Deputies dispute plan for overhauling police

Policia de Oaxaca

The News

Opposition lawmakers on Tuesday rejected proposals for creating a single federal police force under the command of the Public Security Secretariat, or SSP, but signaled their willingness to back other safety measures proposed by President Felipe Calderón.

"We don't want to see a single police force," Deputy Francisco Rivera Bedoya, the president of the Public Security Committee and a member of the Institutional Revolutionary Party, or PRI, told The News. "We want to see better coordination between [all of the forces] rather than a single federal police force."

The opposition to the policing proposal will mean more delays on security measures proposed this summer. Lawmakers will likely miss a Saturday deadline for achieving the 74 public security objectives laid out at an August federal crime summit.

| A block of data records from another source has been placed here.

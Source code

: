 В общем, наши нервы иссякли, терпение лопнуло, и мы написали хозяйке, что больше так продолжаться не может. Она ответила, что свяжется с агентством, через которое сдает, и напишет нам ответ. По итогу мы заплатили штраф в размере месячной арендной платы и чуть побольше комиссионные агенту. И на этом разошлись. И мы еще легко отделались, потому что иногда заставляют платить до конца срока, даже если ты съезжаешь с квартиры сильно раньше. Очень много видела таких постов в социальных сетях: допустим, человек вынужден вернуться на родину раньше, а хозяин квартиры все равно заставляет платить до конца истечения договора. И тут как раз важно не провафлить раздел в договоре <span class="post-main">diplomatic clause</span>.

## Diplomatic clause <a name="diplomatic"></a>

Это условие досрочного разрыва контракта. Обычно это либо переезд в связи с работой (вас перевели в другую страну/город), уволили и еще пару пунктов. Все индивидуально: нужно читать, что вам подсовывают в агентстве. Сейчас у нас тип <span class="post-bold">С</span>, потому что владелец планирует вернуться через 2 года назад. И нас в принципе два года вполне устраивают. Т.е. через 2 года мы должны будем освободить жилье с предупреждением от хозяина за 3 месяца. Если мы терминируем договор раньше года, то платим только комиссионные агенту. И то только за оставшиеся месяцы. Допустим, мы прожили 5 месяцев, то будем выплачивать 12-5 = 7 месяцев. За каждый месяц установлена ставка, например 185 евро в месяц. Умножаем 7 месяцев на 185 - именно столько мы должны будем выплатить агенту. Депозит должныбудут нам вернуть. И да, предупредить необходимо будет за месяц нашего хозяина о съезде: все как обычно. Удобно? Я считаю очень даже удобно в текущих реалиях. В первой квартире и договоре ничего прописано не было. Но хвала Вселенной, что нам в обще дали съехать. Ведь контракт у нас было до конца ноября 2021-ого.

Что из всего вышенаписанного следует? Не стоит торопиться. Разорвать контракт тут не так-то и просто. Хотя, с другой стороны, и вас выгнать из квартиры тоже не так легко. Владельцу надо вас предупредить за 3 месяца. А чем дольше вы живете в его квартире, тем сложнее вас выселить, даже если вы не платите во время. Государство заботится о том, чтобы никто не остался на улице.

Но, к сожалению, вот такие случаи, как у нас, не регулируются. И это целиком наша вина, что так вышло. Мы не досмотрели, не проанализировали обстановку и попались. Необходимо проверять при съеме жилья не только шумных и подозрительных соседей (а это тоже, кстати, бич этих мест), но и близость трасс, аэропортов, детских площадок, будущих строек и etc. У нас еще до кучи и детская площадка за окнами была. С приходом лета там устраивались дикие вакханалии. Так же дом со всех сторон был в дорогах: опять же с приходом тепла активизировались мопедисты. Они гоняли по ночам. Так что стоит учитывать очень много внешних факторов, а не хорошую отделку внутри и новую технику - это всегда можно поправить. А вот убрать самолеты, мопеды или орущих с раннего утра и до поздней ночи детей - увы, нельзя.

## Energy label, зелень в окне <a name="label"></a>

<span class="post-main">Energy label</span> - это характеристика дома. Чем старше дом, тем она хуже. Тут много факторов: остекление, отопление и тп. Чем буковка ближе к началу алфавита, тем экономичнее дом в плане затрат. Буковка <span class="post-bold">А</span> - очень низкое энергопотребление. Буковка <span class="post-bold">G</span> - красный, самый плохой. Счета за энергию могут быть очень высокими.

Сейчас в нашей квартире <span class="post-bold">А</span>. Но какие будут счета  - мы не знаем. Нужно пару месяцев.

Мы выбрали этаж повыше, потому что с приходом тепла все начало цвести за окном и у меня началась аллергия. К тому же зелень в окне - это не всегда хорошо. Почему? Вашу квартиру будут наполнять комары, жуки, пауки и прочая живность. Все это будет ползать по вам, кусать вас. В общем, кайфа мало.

Lawmakers on Tuesday expressed little discomfort over missing the deadline, however.

"Our commitment is to introduce legislation during our normal period of sessions, which ends Dec. 15," said Senate president Gustavo Madero.

Since the summit, Calderón has presented measures that would change sentencing laws, target the assets of those affiliated with organized crime, crack down on kidnapping and decriminalize the possession of small quantities of drugs.

He also proposed revisions to the National Security System Law, calling for the merger of the Federal Preventive Police, or PFP, and Federal Investigations Agency, or AFI, and proposing the new force be granted broader preventive and investigative responsibilities. But the country's two main opposition parties - the Democratic Revolution Party, or PRD, and the PRI - almost immediately voiced objections.

On Tuesday, PRI lawmakers objected to increasing the budget for the federal police at the expense of the state forces, as well as the creation of a more powerful SSP led by Public Security Secretary Genaro García Luna. The PRD also objected.

Members of Calderón's National Action Party, or PAN, backed the measure, saying it would improve local police.

"We have 2,438 municipalities with police forces, 32 [states and districts] with police chiefs, plus federal forces," PAN Dep. Edgar Olvera, the secretary of the Public Security Committee, told The News. "We're a country with a large number of police forces, but without a law for coordination and cooperation."

Olvera also discarded PRI complaints that reducing money for local police forces is "violating state sovereignty," saying that the PRI is using that argument to evade accountability. The PRI currently governs 18 states and its governors wield enormous influence within the party.

"The state governors - the majority of them PRIístas - want to receive the money," Olvera said. "They all want to receive the money, but they don't want to accept the rules. They all want to have discretion with the resources."